As I research on part III of the “What Healthcare can learn from Wall Street” series, which is probably going to turn in to a Part III, Part IV, and Part V, I was thinking about visualization tools in big data and how to use them to analyze large data sets rapidly (relatively) by a human (or a deep unsupervised learning type algorithm) – and it came to me that us radiologists have been doing this for years.
If you have ever watched a radiologist reading at a PACS station (a high-end computer system which displays images quickly) you will see them scroll at a blindingly fast speed through a large series of multiple anatomic images to arrive at a diagnosis or answer a specific question. [N.B. if you haven’t, you really should – it’s quite cool!] Stacked upon each other, these images assemble a complete anatomic picture of the area of data acquisition.
What the radiologist is doing while going over the images is comparing the expected appearance of a reference standard to that visualized image to find discrepancies.
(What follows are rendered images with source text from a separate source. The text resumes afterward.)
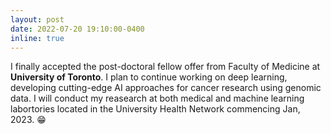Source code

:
 ```yaml
---
layout: post
date: 2022-07-20 19:10:00-0400
inline: true
---
```

I finally accepted the post-doctoral fellow offer from Faculty of Medicine at **University of Toronto**. I plan to continue working on deep learning, developing cutting-edge AI approaches for cancer research using genomic data. I will conduct my reasearch at both medical and machine learning labortories located in the University Health Network commencing Jan, 2023. :grin:
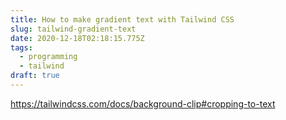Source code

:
 ```yaml
---
title: How to make gradient text with Tailwind CSS
slug: tailwind-gradient-text
date: 2020-12-18T02:18:15.775Z
tags:
  - programming
  - tailwind
draft: true
---
```

https://tailwindcss.com/docs/background-clip#cropping-to-text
The data set looks like THIS:
It’s important to understand that each pixel on the screen represents not a point, but a volume, called a voxel. The reconstruction algorithms can sometimes over or under emphasize the appearance of the voxel, so the data is usually reconstructed in multiple axes. This improves diagnostic accuracy and confidence.
Also, the voxel is not a boolean (binary) zero or one variable – it is a scalar corresponding to a grey-scale value.
So, in data science thinking, what a radiologist is doing is examining a four-dimensional space (X,Y,Z, voxel grayscale) for relevant patterns and deviance from those patterns (Essentially a subtractive algorithm). A fifth dimension can be added by including changes over time (comparison to a previous similar study at some prior point in time).
Rapid real-time pattern recognition in five variables on large data sets. Done successfully day-in and day-out visually by your local radiologist.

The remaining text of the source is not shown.